ICODER’s Bonilla also said that parking lots at the Costa Rican Electricity Institute, north of the stadium, and the Agriculture Ministry (MAG), south of the stadium, would be considered as parking options for events.
This week, MAG spokeswoman Rosa Brenes told The Tico Times that no one at ICODER had contacted them regarding parking on the premises. Brenes also said parking in MAG’s lot “is not logistically possible,” because it lacks “the capacity [and] security to allow for public parking.”
“After speaking with several MAG employees, including Minister [Gloria Abraham], ICODER [officials] have made no official request for parking spaces,” Brenes said.
“The vehicles parked in our lot are MAG vehicles and other vehicles aren’t permitted to park here. Allowing for stadium parking here isn’t a possibility,” she said.
Big Stadiums Need Big Plans
In 2009, the Dallas Cowboys built the largest-capacity NFL stadium in the U.S. With a capacity for 110,000 people, the monstrous stadium was built in Arlington, Texas, a town of 375,000 situated between the larger “metroplex” cities of Dallas and Fort Worth.
The central streets of Arlington – the largest U.S. city without a public transportation system – are similar to San José streets around Costa Rica’s National Stadium. Lined with small restaurants and businesses, Arlington’s avenues are narrow and clogged.
When Arlington was selected to be the Dallas Cowboys’ new home, city officials’ biggest concern was parking. How was a town with already cramped streets going to host 80,000 fans on Sundays, as well as a Super Bowl in February 2011? planners asked.
“The city of Arlington worked with landowners in the area during construction to incorporate them in our plans,” said Brett Daniels, director of corporate communications for the Dallas Cowboys.
“We knew all along in our planning that entrepreneurial and local business parking would be part of the solution here. When we had commitments from local businesses for use of their lots, we were able to include them in our parking plans,” he said.
According to Daniels, the stadium has only 12,000 parking spaces but has an agreement with the neighboring Texas Rangers baseball team to use their stadium’s lot as well. Combined, the two lots offer approximately 24,000 parking spots, and additional traffic is controlled by the city of Arlington.
“If everyone brings an average of three people per vehicle, that’s around 75,000,” Daniels said. “With the cooperation of the other available lots, we have yet to see any real parking problems thus far.”

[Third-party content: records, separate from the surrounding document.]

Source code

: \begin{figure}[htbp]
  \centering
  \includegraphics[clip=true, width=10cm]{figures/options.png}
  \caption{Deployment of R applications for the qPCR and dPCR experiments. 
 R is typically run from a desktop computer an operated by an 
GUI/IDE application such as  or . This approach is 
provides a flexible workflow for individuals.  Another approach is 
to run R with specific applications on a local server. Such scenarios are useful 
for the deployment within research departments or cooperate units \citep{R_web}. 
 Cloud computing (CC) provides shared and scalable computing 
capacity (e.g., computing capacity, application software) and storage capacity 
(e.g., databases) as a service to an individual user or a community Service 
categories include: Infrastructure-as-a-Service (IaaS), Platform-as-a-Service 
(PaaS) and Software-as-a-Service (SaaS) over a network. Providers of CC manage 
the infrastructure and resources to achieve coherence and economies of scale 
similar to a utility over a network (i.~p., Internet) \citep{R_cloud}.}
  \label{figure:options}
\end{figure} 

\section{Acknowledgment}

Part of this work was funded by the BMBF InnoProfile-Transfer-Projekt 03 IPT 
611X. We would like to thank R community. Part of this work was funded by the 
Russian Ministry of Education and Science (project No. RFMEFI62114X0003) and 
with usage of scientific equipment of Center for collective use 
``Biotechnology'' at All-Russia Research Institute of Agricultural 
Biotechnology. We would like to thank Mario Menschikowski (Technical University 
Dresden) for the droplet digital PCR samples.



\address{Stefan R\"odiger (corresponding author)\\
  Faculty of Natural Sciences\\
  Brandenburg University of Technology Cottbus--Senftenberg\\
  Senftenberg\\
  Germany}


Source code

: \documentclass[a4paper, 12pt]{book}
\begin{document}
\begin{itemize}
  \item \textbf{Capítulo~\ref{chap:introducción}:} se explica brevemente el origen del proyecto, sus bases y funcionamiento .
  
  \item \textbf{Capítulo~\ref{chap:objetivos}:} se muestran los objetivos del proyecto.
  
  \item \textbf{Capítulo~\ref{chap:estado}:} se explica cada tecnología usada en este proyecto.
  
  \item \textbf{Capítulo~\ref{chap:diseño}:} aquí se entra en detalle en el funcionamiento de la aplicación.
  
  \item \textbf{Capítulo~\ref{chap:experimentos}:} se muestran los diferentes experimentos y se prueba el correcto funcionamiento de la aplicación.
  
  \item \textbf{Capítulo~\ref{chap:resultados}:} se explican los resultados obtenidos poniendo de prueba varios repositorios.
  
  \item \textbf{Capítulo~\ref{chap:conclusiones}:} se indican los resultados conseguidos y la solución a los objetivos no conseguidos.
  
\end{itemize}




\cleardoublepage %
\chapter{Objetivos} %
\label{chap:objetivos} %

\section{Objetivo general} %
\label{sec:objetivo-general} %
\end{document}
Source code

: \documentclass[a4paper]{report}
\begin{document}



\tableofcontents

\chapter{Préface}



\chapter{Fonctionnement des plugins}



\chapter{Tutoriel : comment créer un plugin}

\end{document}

Daniels also said that two years have gone into planning the Super Bowl, which will be held in Arlington early next year.
In late November, four months prior to the inauguration of the National Stadium, ICODER announced the Costa Rica-Argentina match and the Shakira concert. The complete program for inauguration week is yet to be announced, and no official parking plans have been made public. It is unclear whether any even exist.
The Tico Times attempted to contact José Pablo Badilla, an attorney representing Chinese construction company Anhui Foreign Economic Construction, but was unable to speak with him by press time.
On a fence on the north side of the street that flanks the National Stadium, a Coldwell Banker sign advertises property for sale. “Ideal for tower or parking,” the sign says.
In the compact landscape surrounding La Sabana Park, construction of a parking garage could serve as a remedy to the potential transit mess caused by National Stadium events.
“I think the location is ideal for a parking garage,” said José Zúñiga, manager of Coldwell Banker Vesta Group Escazú, which manages the property next to the stadium. “There is enough space on the property to build two levels of underground parking and two levels above ground. It’s a much better option than having to pay someone by the hour to watch your car when you go to an event, like they do at many stadiums in Costa Rica.”
“I think that if there is no plan in place, people will just start parking on the fields of (La Sabana) park,” Zúñiga said.
“They might try to control it at first but, with nowhere to park, there might not be anything that can be done to stop it. If that happens, it could demolish the park. It would be a total catastrophe,” he said.